Thursday, March 15, 2018

ANI-MOVIES, *Tales From Earthsea

Hayao Miyazaki's son Goro Miyazaki first big attempt at directing a full-length anime movie was this 2006 movie based on the Earthsea book series by Ursula Le Guin, and also borrowed elements from Hayao's early 80s manga, The Journey Of Shuma. So, not a direct adaptation of the Earthsea novels, but a hodge-podge of ideas inspired by it. Studio Ghibli didn't get give this an American release until 2011 by GKIDS largely due to Syfy Channel having its own TV mini-series based on Earthsea, withholding any home video for several years, but did finally get a recent Blu-Ray release too.

In a fantasy alternate world, humans that accepted using the elements of earth, water, and wind were considered wizards, but those who utilized fire were said to be transformed into flying dragons, two of which are seen fighting near the kingdom of Elad. The king plans on investigating this, but is shockingly killed by his son, Prince Arren, who runs away believing he was being controlled by his darker half. Arren encounters a wandering wizard named Sparrowhawk, later revealed to be a former Archmage. He rescues Arren from slavers working for the dark sorcerer Cob, who seeks vengeance against Sparrowhawk for defeating him in a previous adventure. Arren and Sparrowhawk get shelter at a farm owned by Sparrowhawk's colleague Tenar, who also has taken in the orphen Tenar, a former priestess with a shocking past. Cob takes in Arren in an attempt to get revenge against Sparrowhawk, and somehow put together a spell for immortality.

Tales From Earthsea is visually one of Studio Ghibli's fairer films, but the mixing of so many resources and backstories make for a profoundly convoluted production. There's lots of tangled plotlines and unexplained character motivations that require anyone seeing this for this first time to consult an Earthsea resource guide. The English dub is acceptable with Timothy Dalton and Willem Dafoe pulling off great performances, even though the dubbed script seriously restrains their acting chops. It's worth checking out on demand or on Netflix, but due to the sub-standard animation and confusing narrative it's hard to recommend owning.

Friday, March 9, 2018

MISC. MANGA, *Magical Girl Spec-Ops Asuka

If Quentin Tarantino did Madoka Magica, then you'd get this manga. Writer Makoto Fukami(who also workded on Berserk and Psycho Pass) and artist Seigo Tokiya managed to put together an exceedingly dark manga.

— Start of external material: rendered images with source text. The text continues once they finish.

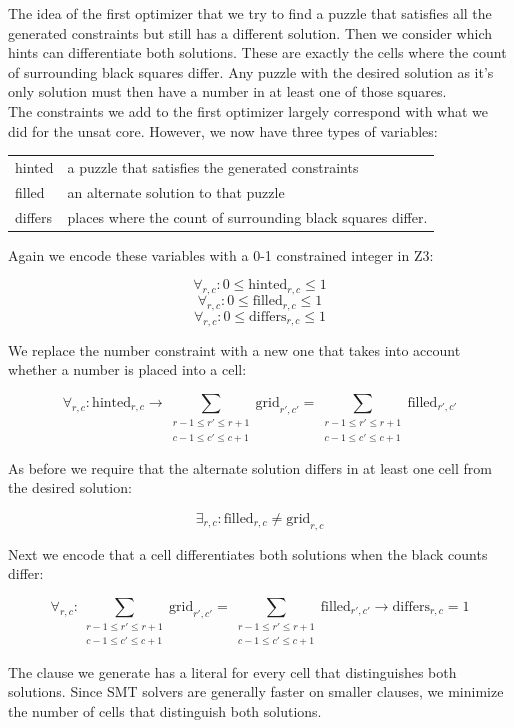 \documentclass{scrartcl}
\begin{document}
	The idea of the first optimizer that we try to find a puzzle that satisfies all the generated constraints but still has a different solution. Then we consider which hints can differentiate both solutions. These are exactly the cells where the count of surrounding black squares differ.
	Any puzzle with the desired solution as it's only solution must then have a number in at least one of those squares.\\

	The constraints we add to the first optimizer largely correspond with what we did for the unsat core. However, we now have three types of variables:

	\begin{tabular}{ll}
		hinted & a puzzle that satisfies the generated constraints\\
		filled & an alternate solution to that puzzle\\
		differs & places where the count of surrounding black squares differ.
	\end{tabular}

	Again we encode these variables with a 0-1 constrained integer in Z3:

	$$\forall_{r,c}: 0\le \text{hinted}_{r,c} \le 1$$
	$$\forall_{r,c}: 0\le \text{filled}_{r,c} \le 1$$
	$$\forall_{r,c}: 0\le \text{differs}_{r,c} \le 1$$

	We replace the number constraint with a new one that takes into account whether a number is placed into a cell:

	$$\forall_{r,c}: \text{hinted}_{r,c}\to\sum_{\substack{r-1\le r' \le r+1\\c-1\le c'\le c+1}}\text{grid}_{r',c'} = \sum_{\substack{r-1\le r' \le r+1\\c-1\le c'\le c+1}}\text{filled}_{r',c'}$$

	As before we require that the alternate solution differs in at least one cell from the desired solution:

	$$\exists_{r,c}:  \text{filled}_{r,c} \ne \text{grid}_{r,c}$$

	Next we encode that a cell differentiates both solutions when the black counts differ:

	$$\forall_{r,c}: \sum_{\substack{r-1\le r' \le r+1\\c-1\le c'\le c+1}}\text{grid}_{r',c'} = \sum_{\substack{r-1\le r' \le r+1\\c-1\le c'\le c+1}}\text{filled}_{r',c'}\to \text{differs}_{r,c}=1$$

	The clause we generate has a literal for every cell that distinguishes both solutions. Since SMT solvers are generally faster on smaller clauses, we minimize the number of cells that distinguish both solutions.
\end{document}
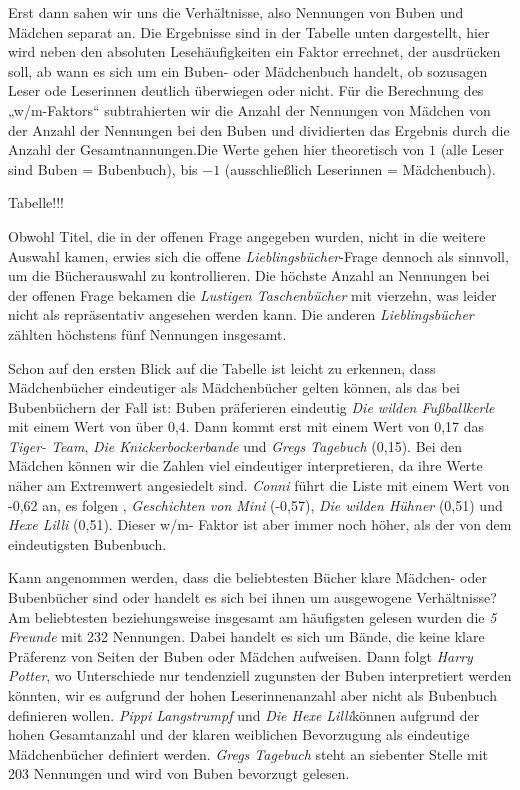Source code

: Erst dann sahen wir uns die Verhältnisse, also Nennungen von Buben und
Mädchen separat an. Die Ergebnisse sind in der Tabelle unten
dargestellt, hier wird neben den absoluten Lesehäufigkeiten ein Faktor
errechnet, der ausdrücken soll, ab wann es sich um ein Buben- oder
Mädchenbuch handelt, ob sozusagen Leser ode Leserinnen deutlich
überwiegen oder nicht. Für die Berechnung des „w/m-Faktors``
subtrahierten wir die Anzahl der Nennungen von Mädchen von der Anzahl
der Nennungen bei den Buben und dividierten das Ergebnis durch die
Anzahl der Gesamtnannungen.Die Werte gehen hier theoretisch von $1$
(alle Leser sind Buben = Bubenbuch), bis $-1$ (ausschließlich Leserinnen
= Mädchenbuch).

Tabelle!!!

Obwohl Titel, die in der offenen Frage angegeben wurden, nicht in die
weitere Auswahl kamen, erwies sich die offene
\emph{Lieblingsbücher}-Frage dennoch als sinnvoll, um die Bücherauswahl
zu kontrollieren. Die höchste Anzahl an Nennungen bei der offenen Frage
bekamen die \emph{Lustigen Taschenbücher} mit vierzehn, was leider nicht
als repräsentativ angesehen werden kann. Die anderen
\emph{Lieblingsbücher} zählten höchstens fünf Nennungen insgesamt.

Schon auf den ersten Blick auf die Tabelle ist leicht zu erkennen, dass
Mädchenbücher eindeutiger als Mädchenbücher gelten können, als das bei
Bubenbüchern der Fall ist: Buben präferieren eindeutig \emph{Die wilden
Fußballkerle} mit einem Wert von über 0,4. Dann kommt erst mit einem
Wert von 0,17 das \emph{Tiger- Team}, \emph{Die Knickerbockerbande} und
\emph{Gregs Tagebuch} (0,15). Bei den Mädchen können wir die Zahlen viel
eindeutiger interpretieren, da ihre Werte näher am Extremwert
angesiedelt sind. \emph{Conni} führt die Liste mit einem Wert von -0,62
an, es folgen , \emph{Geschichten von Mini} (-0,57), \emph{Die wilden
Hühner} (0,51) und \emph{Hexe Lilli} (0,51). Dieser w/m- Faktor ist aber
immer noch höher, als der von dem eindeutigsten Bubenbuch.

Kann angenommen werden, dass die beliebtesten Bücher klare Mädchen- oder
Bubenbücher sind oder handelt es sich bei ihnen um ausgewogene
Verhältnisse? Am beliebtesten beziehungsweise insgesamt am häufigsten
gelesen wurden die \emph{5 Freunde} mit 232 Nennungen. Dabei handelt es
sich um Bände, die keine klare Präferenz von Seiten der Buben oder
Mädchen aufweisen. Dann folgt \emph{Harry Potter}, wo Unterschiede nur
tendenziell zugunsten der Buben interpretiert werden könnten, wir es
aufgrund der hohen Leserinnenanzahl aber nicht als Bubenbuch definieren
wollen. \emph{Pippi Langstrumpf} und \emph{Die Hexe Lilli}können
aufgrund der hohen Gesamtanzahl und der klaren weiblichen Bevorzugung
als eindeutige Mädchenbücher definiert werden. \emph{Gregs Tagebuch}
steht an siebenter Stelle mit 203 Nennungen und wird von Buben bevorzugt
gelesen.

During a demonic alien invasion of Earth, a group of fairy creatures granted teenagers special powers to become "magical girls". But instead of taking down your standard monster-of-the-week cliches, they are pulled into a war to push the evil Disas aliens. Three years later, Asuka is one of the few survivors trying to get back to a regular life, even though her parents were brutally killed by the Disas during the war, so she manages her PTSD by attending high school. She makes friends with two of her fellow students, but a resurgence of terrorists using the Disas technology is causing alot of old battle scars in Asuka's life. That and reuniting with the rest of her team, the Legendary Magical Five, one of which might be behind this new crimewave.

This is a slightly compelling storyline, although it tends to jump back and forth from various points of view, as well as whats going on in the current time and flashing back to the alien war. You do get how something as traumatic as being involved something as nightmarish as space invader destroying your loved ones has a deep impact on a young person's life. It works as more of a character study in an otherwordly story than your average sugar sweet shojo story.

Friday, February 23, 2018

ANI-MOVIES, *Only Yesterday

One of Studio Ghibli's less noted films from the early 90's, Only Yesterday was one not directed by Hayao Miyazaki, but Isao Takahata who is more known for Grave Of The Fireflies and The Tale Of Princess Kaguya. Only recently released in English through GKIDS, this slice-of-life feature unlike most Ghibli movies doesn't deal with otherworldly princesses or spirits meddling with the human world.

Taking place in the early 80s, mid-20's Taeko Okajima decides to spend her week off by leaving Tokyo and going to work on a farm with their recent harvest. During Taeko's journey to the country and while she works on the farm, she keeps flashbacking to her childhood growing up with her family, which apparently showed her dealing with being learning disabled which affected her growing as a person, also slightly stunting her maturity as she's still single. While on her visit Takeo also starts falling for local farmhand Toshio, and she keeps conflicting between her current self along with her childlike self from her memories.

Only Yesterday is one of those Ghibli productions that sort of slipped through the cracks by most American otaku as compared to most of Miyazaki's movies, but GKIDS did an above average release of this for English release. Having Daisy Ridley as the voice of Taeko was a good choice as far as popular actors is concerned, plus other VA regulars like Grey Griffin, Tara Strong, and Mona Marshall filling out the cast. Even non-Ghibli fans will find it charming and an animation miracle.